S’il ne faut pas ressasser le passé, encore faut-il au moins le bien connaître. Or, jusqu’à présent, on transmet une
histoire falsifiée et trouée d’omissions volontaires. Quelles leçons peut-on tirer d’une histoire faussée, sinon de
fausses leçons et de fausses conclusions ?
Il faut donc, d’abord restituer dans les manuels scolaires et universitaires, ainsi que dans les médias, le
véritable passé de l’humanité et de l’Afrique.

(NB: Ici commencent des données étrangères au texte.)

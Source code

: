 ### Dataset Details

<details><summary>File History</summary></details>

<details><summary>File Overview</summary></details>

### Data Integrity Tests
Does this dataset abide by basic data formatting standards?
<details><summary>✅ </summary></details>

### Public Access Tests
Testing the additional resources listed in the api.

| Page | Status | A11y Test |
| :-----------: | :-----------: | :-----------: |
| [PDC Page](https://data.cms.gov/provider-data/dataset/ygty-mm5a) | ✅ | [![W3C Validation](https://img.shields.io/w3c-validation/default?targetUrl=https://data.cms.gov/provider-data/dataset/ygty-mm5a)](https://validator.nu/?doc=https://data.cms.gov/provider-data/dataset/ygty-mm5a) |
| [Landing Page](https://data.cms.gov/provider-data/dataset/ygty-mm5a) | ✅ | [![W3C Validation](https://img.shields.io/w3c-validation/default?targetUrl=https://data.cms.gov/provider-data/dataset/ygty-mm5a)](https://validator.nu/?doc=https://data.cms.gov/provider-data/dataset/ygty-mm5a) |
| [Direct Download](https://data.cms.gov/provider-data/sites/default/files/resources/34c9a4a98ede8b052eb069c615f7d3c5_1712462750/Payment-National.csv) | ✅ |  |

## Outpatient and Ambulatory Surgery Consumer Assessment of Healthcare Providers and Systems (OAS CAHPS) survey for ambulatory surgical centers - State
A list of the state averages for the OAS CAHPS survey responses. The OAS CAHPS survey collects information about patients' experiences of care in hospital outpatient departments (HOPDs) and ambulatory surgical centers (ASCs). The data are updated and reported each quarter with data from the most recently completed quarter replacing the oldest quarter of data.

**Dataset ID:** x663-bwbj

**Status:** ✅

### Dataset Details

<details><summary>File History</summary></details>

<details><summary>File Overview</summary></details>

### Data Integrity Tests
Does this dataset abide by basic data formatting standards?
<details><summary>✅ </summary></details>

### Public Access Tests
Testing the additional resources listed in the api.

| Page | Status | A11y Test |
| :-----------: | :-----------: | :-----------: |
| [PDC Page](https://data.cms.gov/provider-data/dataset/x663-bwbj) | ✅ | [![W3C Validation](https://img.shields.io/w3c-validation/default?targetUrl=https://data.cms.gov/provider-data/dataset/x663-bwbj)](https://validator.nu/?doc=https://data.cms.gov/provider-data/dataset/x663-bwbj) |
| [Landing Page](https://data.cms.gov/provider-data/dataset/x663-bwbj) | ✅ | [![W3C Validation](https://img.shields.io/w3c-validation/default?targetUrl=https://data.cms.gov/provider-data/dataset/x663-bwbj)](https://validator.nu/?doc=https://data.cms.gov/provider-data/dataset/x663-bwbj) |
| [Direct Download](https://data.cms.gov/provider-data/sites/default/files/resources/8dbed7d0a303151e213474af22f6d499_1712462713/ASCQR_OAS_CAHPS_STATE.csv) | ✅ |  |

1- Par exemple, le premier Homo sapiens sapiens ou "Homme moderne" connu n’est pas l’"homme de Cro
Magnon", souvent présenté comme tel ainsi, dans le journal L’Express du 13 décembre 2004, p. 43, post-scriptum
; cet homme fossile représente conventionnellement le premier homme moderne arrivé en Europe il y a à peu près
40.000 ans.
Or le plus ancien Homo sapiens sapiens reconnu est le fossile Omo1, découvert dans le sud de l’Éthiopie, dans la
vallée de l’Omo, et daté de 195.000 ans (Cf. la revue internationale Nature, 17 février 2005, p. 733 ; même en
Europe, l’homme de Cro Magnon a été précédé par les "Hommes moderne" de Grimaldi dont les deux
squelettes, de type africain intertropical, étaient associés à l’industrie aurignacienne du paléolithique supérieur,
et se trouvaient, avec cette industrie, au fond d’une fosse creusée dans une couche moustérienne, c'est-à-dire du
paléolithique moyen).
2- L’écriture la plus ancienne n’est pas née en Mésopotamie, mais à Abydos, en Haute Égypte (Égypte du
Sud), inventée par un peuple noir ; en effet, l’archéologue allemand Gunter Dreyer a trouvé des petites plaques
en ivoire sur lesquelles sont gravés des hiéroglyphes ; elles sont datées d’au moins 3 250 ans avant J.-C (Gunter
Dreyer, Recent Discoveries at Abydos Cemetery U, in E.C.M. van den Brink (ed.), The Nil Delta in Transition
: 4th-3rd Millenium BC, Tel Aviv, Privately Published, 1992, p. 293-299).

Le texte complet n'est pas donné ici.